Dad: "Did you hear that? I could have sworn I saw Father Christmas..... oh look, he's left some presents.." /puts down presents.
(, Wed 21 Jan 2004, 14:42, Reply)
Killer Moths
My Dad used to chase me around the house with a moth in his hands saying that it was a killer moth and was going to eat me.

My cousin told my sister that the hole you see in ham is its butthole. She wouldn't eat ham for years.
(, Wed 21 Jan 2004, 14:41, Reply)
my mamma told me if i was goodly she would buy me a rubber dolly
I remember being told that if i ever swallowed a needle i'd have to eat a cotton wool sandwich.strange advice as this would hamper surgeons attempts to remove said needle-perhaps my friends mother hated me?
(, Wed 21 Jan 2004, 14:37, Reply)
My *lying bastard* Parents
Told me for the first 5 years of my life that the correct way to spell my name was 'PEST'

i got sent to the headteacher on the first day of primary school because i was "bieng insolent"

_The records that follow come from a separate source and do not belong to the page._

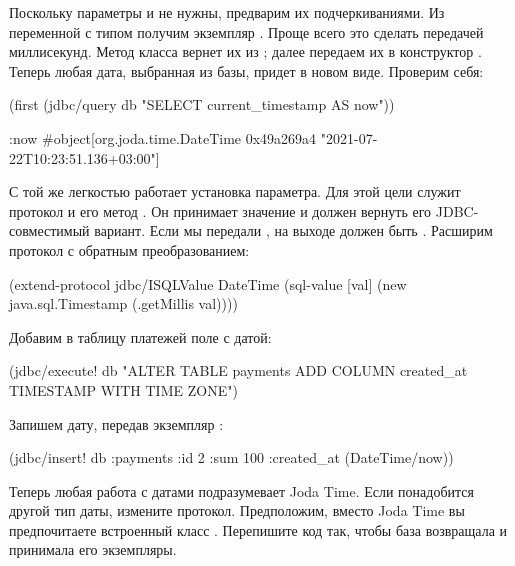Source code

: Поскольку параметры  и  не нужны, предварим их подчеркиваниями. Из переменной  с типом  получим экземпляр . Проще всего это сделать передачей миллисекунд. Метод  класса  вернет их из ; далее передаем их в конструктор . Теперь любая дата, выбранная из базы, придет в новом виде. Проверим себя:

\begin{english}
  \begin{clojure}
(first (jdbc/query db "SELECT current_timestamp AS now"))

{:now #object[org.joda.time.DateTime 0x49a269a4 "2021-07-22T10:23:51.136+03:00"]}
  \end{clojure}
\end{english}

С той же легкостью работает установка параметра. Для этой цели служит протокол  и его метод . Он принимает значение и должен вернуть его JDBC-совместимый вариант. Если мы передали , на выходе должен быть . Расширим протокол с обратным преобразованием:

\begin{english}
  \begin{clojure}
(extend-protocol jdbc/ISQLValue
  DateTime
  (sql-value [val]
    (new java.sql.Timestamp (.getMillis val))))
  \end{clojure}
\end{english}

Добавим в таблицу платежей поле с датой:

\begin{english}
  \begin{clojure}
(jdbc/execute! db "ALTER TABLE payments ADD COLUMN created_at TIMESTAMP WITH TIME ZONE")
  \end{clojure}
\end{english}

Запишем дату, передав экземпляр :

\begin{english}
  \begin{clojure}
(jdbc/insert! db :payments
              {:id 2 :sum 100 :created_at (DateTime/now)})
  \end{clojure}
\end{english}

Теперь любая работа с датами подразумевает Joda Time. Если понадобится другой тип даты, измените протокол. Предположим, вместо Joda Time вы предпочитаете встроенный класс . Перепишите код так, чтобы база возвращала и принимала его экземпляры.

they apologised for getting me in trouble that night though

when my dad tried to tell me it was all a joke, i wouldnt believe him
(, Wed 21 Jan 2004, 13:58, Reply)
My parents always told me . . .
. . . that there were plenty more fish in the sea, but actually there are shortages and quotas.
(, Wed 21 Jan 2004, 13:56, Reply)
Lies.damn lies.
My wife comes from Yorkshire and there is indeed a biscuit called a nig nog.if you look at the word objectively it is just a nonsense word like tip top or kit kat or indeed hob nob.I dont believe it is a racist term(in this context anyway)PC is fine,but if it interferes with innocence and history then it is counter-productive.
(, Wed 21 Jan 2004, 12:56, Reply)
My parent's told me
That if i leave my bedroom light at night that the next door neighbour would come round and batter me. So i was always really nice to him and made sure my light went off.
(, Wed 21 Jan 2004, 12:54, Reply)
evil
as my birthday is april the first I am usually subject to the odd fool's day jokes. you don't expect it from your own mother though. back in the days of TVAM when they'd show photos of children with birthdays that day - I was half dressed in school uniform, and my mum was screaming that the picture she'd sent in was up and i was "on the television"...i almost broke my legs trying to get down the stairs...of course it was a parental lie and my mum simply laughed at me as i sauntered back up to my room...tail between legs...
(, Wed 21 Jan 2004, 12:52, Reply)
cameras
My folks used to say they had little tiny cameras planted around the house and that if i did anything wrong that they would know. For about a year i was looking around the house trying to find cameras when i finally came to the conclusion that there were none. kunts
(, Wed 21 Jan 2004, 12:18, Reply)
When i was a kid
we used to park in green lanes car park in barnstaple. the ceiling had loads of 3' square holes in it, like a grid. once we were driving through there and my dad told me that monster things called wurzels lived in the holes and would come out and grab people and eat them up. i never wanted to go in that car park ever again.
(, Wed 21 Jan 2004, 12:13, Reply)
Damn lies
When I was a kid my older brother told me that if you went a week without dreaming you died. Imagine my COMPLETE TERROR by day 13! Also my mum once sent me to the tool hire/hardware shop to ask for some Elbow Grease. Very funny indeed. Cow. I still shudder when passing a cement mixer!
(, Wed 21 Jan 2004, 11:45, Reply)
what my dad told his wee brother
my dad's 11 years older than his wee brother.
in their youth, there was an old man that went round the houses asking "any empty bottles please madam?"
my dad told my uncle that he was asking "any naughty boys please madam?" so whenever my uncle heard the bottle-man coming he'd freak right out cuz he was a little ratbag!
(he broke my dad's arm twice: once by jumping on him from the top of a flight of stairs, the other time just after my pop got the cast off, my uncle karate chopped his arm...!)
(, Wed 21 Jan 2004, 11:01, Reply)
Edinburgh Castle
I was asked by a turist what they did with Edinburgh Castle after the Tatoo was over (gen up). I told them they took it apart and stored it under Princess Street Gardens over the winter.